Alright ladies, listen closely, because this is important: You have to stop looking at Lady Gaga like she’s a fashion icon if you’re in the middle of a search for dating. I could handle it when everyone started wearing those little hair bows when she first came out. That was tolerable. I even kind of dug it when girls started getting those straight across, really blonde bangs that she rocked when she broke out onto the scene. I’d even push it as far as saying that when she brought lace back, I thought it was kind of sexy. But if you’re going to start dating someone new, there’s a few things you need to know.
First, no matter how good Lady Gaga’s performance was at whatever award show she was at last night, we don’t want to hear about it. Second, we’re overloaded with our radio telling us how revolutionary her new album is, and frankly we don’t care. Please don’t make us also have to listen about it at dates. Third, and this is most important, don’t dress like her!! There’s a reason she dresses like that on stage– because that’s the only place someone could get away with looking like that in public!
I have never met a single guy who gets turned on by the things Lady Gaga wears. Sure I have some friends who can appreciate the artistic statement and creative value of what she wears, but not a single one of them would want to do her while she’s wearing one of those outrageous things.
I thought I’d do you all a favor and let you know what Lady Gaga-esq things we really don’t want to see during a date.
- Dress your age. Kermit belongs in play-dates, not adult dates.

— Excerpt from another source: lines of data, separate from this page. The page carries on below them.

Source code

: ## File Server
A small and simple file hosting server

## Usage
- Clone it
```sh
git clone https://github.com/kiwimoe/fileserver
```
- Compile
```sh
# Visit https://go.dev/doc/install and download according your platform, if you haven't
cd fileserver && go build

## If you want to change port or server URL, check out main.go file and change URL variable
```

- Do your hair, don’t wear your hair.

- Don’t wear a dress that I want for dinner. If you do, I promise, the dress will be the only thing I eat for the night.

- Go easy on the makeup! Black lipstick just doesn’t work for anyone.

- Also go easy on the hairspray.

- Don’t wear something that might offend religious dates with.

- Keep your food on your plate, not your head.

- Pearls on your jewelry is classy. Pearls on your face is crazy.

- If we want to see your underwear, we’ll ask. That means no fishnet outfits.

- Don’t wear anything that remotely looks like this.

If you do any of these things, then you’re doing it wrong. Hit up J.Crew and get a button down! We understand if you’re a ‘Little Monster,’ but we don’t need to know that just by looking at you. Trust me ladies, if you want the second date, ditch the meat dress.